Exercise prompt:
Each line of the data below should be repeated exactly.

Dataset excerpts section start

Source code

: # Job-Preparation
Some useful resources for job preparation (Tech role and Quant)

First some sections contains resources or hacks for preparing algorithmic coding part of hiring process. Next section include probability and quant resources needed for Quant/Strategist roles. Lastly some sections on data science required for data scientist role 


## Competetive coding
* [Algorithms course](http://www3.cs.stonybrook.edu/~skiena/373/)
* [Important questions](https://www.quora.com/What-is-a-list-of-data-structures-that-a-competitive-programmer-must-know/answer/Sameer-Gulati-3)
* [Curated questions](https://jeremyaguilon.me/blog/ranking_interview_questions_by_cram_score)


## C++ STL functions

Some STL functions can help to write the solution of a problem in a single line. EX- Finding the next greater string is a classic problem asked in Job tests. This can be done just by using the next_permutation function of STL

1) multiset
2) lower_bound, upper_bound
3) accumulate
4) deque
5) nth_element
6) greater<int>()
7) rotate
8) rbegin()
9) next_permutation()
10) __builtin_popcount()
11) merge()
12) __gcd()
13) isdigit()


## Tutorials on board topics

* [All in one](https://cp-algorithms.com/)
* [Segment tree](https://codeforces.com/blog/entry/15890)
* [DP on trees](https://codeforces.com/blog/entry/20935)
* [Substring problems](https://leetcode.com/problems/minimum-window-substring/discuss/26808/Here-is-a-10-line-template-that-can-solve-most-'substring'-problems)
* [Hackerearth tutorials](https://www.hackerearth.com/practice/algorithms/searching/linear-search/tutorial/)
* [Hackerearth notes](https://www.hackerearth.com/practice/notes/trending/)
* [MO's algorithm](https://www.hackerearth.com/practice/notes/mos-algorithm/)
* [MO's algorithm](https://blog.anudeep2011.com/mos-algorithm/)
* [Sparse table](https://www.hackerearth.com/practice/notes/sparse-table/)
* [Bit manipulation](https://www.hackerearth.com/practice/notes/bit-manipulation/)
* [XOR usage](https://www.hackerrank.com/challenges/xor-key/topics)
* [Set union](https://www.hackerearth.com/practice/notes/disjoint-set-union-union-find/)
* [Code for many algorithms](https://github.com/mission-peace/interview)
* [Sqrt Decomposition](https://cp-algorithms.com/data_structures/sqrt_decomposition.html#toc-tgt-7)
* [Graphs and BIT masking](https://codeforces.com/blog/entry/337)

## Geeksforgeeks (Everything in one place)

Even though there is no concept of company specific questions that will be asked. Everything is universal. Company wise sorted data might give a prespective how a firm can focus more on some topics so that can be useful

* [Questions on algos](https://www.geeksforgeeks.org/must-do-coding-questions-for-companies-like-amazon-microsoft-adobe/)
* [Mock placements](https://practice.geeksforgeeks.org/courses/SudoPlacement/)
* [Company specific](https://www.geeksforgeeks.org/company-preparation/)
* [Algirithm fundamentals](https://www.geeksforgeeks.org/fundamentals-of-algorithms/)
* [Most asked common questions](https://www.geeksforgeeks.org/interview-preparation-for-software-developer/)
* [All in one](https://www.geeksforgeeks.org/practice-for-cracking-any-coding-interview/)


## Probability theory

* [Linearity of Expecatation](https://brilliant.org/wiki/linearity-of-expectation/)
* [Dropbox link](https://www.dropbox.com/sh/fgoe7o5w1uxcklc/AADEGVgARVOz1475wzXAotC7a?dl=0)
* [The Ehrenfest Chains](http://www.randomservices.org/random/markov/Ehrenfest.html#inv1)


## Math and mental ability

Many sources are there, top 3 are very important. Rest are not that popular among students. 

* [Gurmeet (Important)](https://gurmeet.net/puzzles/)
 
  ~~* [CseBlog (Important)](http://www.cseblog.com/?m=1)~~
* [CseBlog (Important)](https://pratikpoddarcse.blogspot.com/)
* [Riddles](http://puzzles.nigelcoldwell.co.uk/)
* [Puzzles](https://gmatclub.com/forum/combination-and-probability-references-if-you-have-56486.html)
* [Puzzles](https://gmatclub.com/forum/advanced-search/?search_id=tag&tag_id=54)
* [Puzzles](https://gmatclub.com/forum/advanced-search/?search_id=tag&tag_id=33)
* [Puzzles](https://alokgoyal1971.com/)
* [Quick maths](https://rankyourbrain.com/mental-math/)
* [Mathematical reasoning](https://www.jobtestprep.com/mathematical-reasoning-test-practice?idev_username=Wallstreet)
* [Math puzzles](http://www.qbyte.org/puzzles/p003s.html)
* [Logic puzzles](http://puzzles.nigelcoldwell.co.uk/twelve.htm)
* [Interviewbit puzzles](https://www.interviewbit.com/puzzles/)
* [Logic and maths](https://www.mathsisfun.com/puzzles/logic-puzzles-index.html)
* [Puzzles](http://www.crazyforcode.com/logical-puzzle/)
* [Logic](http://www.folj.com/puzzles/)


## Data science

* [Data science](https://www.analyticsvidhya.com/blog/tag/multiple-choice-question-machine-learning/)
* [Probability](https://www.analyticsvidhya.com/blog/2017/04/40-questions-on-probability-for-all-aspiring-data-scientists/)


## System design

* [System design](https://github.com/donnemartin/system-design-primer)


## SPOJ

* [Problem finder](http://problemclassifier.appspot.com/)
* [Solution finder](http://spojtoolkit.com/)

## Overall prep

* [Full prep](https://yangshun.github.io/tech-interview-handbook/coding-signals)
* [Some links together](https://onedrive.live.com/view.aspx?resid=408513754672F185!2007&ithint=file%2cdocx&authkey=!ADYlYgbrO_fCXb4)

Dataset excerpts section end

Solved problem:
Source code

: # Job-Preparation
Some useful resources for job preparation (Tech role and Quant)

First some sections contains resources or hacks for preparing algorithmic coding part of hiring process. Next section include probability and quant resources needed for Quant/Strategist roles. Lastly some sections on data science required for data scientist role 


## Competetive coding
* [Algorithms course](http://www3.cs.stonybrook.edu/~skiena/373/)
* [Important questions](https://www.quora.com/What-is-a-list-of-data-structures-that-a-competitive-programmer-must-know/answer/Sameer-Gulati-3)
* [Curated questions](https://jeremyaguilon.me/blog/ranking_interview_questions_by_cram_score)


## C++ STL functions

Some STL functions can help to write the solution of a problem in a single line. EX- Finding the next greater string is a classic problem asked in Job tests. This can be done just by using the next_permutation function of STL

1) multiset
2) lower_bound, upper_bound
3) accumulate
4) deque
5) nth_element
6) greater<int>()
7) rotate
8) rbegin()
9) next_permutation()
10) __builtin_popcount()
11) merge()
12) __gcd()
13) isdigit()


## Tutorials on board topics

* [All in one](https://cp-algorithms.com/)
* [Segment tree](https://codeforces.com/blog/entry/15890)
* [DP on trees](https://codeforces.com/blog/entry/20935)
* [Substring problems](https://leetcode.com/problems/minimum-window-substring/discuss/26808/Here-is-a-10-line-template-that-can-solve-most-'substring'-problems)
* [Hackerearth tutorials](https://www.hackerearth.com/practice/algorithms/searching/linear-search/tutorial/)
* [Hackerearth notes](https://www.hackerearth.com/practice/notes/trending/)
* [MO's algorithm](https://www.hackerearth.com/practice/notes/mos-algorithm/)
* [MO's algorithm](https://blog.anudeep2011.com/mos-algorithm/)
* [Sparse table](https://www.hackerearth.com/practice/notes/sparse-table/)
* [Bit manipulation](https://www.hackerearth.com/practice/notes/bit-manipulation/)
* [XOR usage](https://www.hackerrank.com/challenges/xor-key/topics)
* [Set union](https://www.hackerearth.com/practice/notes/disjoint-set-union-union-find/)
* [Code for many algorithms](https://github.com/mission-peace/interview)
* [Sqrt Decomposition](https://cp-algorithms.com/data_structures/sqrt_decomposition.html#toc-tgt-7)
* [Graphs and BIT masking](https://codeforces.com/blog/entry/337)

## Geeksforgeeks (Everything in one place)

Even though there is no concept of company specific questions that will be asked. Everything is universal. Company wise sorted data might give a prespective how a firm can focus more on some topics so that can be useful

* [Questions on algos](https://www.geeksforgeeks.org/must-do-coding-questions-for-companies-like-amazon-microsoft-adobe/)
* [Mock placements](https://practice.geeksforgeeks.org/courses/SudoPlacement/)
* [Company specific](https://www.geeksforgeeks.org/company-preparation/)
* [Algirithm fundamentals](https://www.geeksforgeeks.org/fundamentals-of-algorithms/)
* [Most asked common questions](https://www.geeksforgeeks.org/interview-preparation-for-software-developer/)
* [All in one](https://www.geeksforgeeks.org/practice-for-cracking-any-coding-interview/)


## Probability theory

* [Linearity of Expecatation](https://brilliant.org/wiki/linearity-of-expectation/)
* [Dropbox link](https://www.dropbox.com/sh/fgoe7o5w1uxcklc/AADEGVgARVOz1475wzXAotC7a?dl=0)
* [The Ehrenfest Chains](http://www.randomservices.org/random/markov/Ehrenfest.html#inv1)


## Math and mental ability

Many sources are there, top 3 are very important. Rest are not that popular among students. 

* [Gurmeet (Important)](https://gurmeet.net/puzzles/)
 
  ~~* [CseBlog (Important)](http://www.cseblog.com/?m=1)~~
* [CseBlog (Important)](https://pratikpoddarcse.blogspot.com/)
* [Riddles](http://puzzles.nigelcoldwell.co.uk/)
* [Puzzles](https://gmatclub.com/forum/combination-and-probability-references-if-you-have-56486.html)
* [Puzzles](https://gmatclub.com/forum/advanced-search/?search_id=tag&tag_id=54)
* [Puzzles](https://gmatclub.com/forum/advanced-search/?search_id=tag&tag_id=33)
* [Puzzles](https://alokgoyal1971.com/)
* [Quick maths](https://rankyourbrain.com/mental-math/)
* [Mathematical reasoning](https://www.jobtestprep.com/mathematical-reasoning-test-practice?idev_username=Wallstreet)
* [Math puzzles](http://www.qbyte.org/puzzles/p003s.html)
* [Logic puzzles](http://puzzles.nigelcoldwell.co.uk/twelve.htm)
* [Interviewbit puzzles](https://www.interviewbit.com/puzzles/)
* [Logic and maths](https://www.mathsisfun.com/puzzles/logic-puzzles-index.html)
* [Puzzles](http://www.crazyforcode.com/logical-puzzle/)
* [Logic](http://www.folj.com/puzzles/)


## Data science

* [Data science](https://www.analyticsvidhya.com/blog/tag/multiple-choice-question-machine-learning/)
* [Probability](https://www.analyticsvidhya.com/blog/2017/04/40-questions-on-probability-for-all-aspiring-data-scientists/)


## System design

* [System design](https://github.com/donnemartin/system-design-primer)


## SPOJ

* [Problem finder](http://problemclassifier.appspot.com/)
* [Solution finder](http://spojtoolkit.com/)

## Overall prep

* [Full prep](https://yangshun.github.io/tech-interview-handbook/coding-signals)
* [Some links together](https://onedrive.live.com/view.aspx?resid=408513754672F185!2007&ithint=file%2cdocx&authkey=!ADYlYgbrO_fCXb4)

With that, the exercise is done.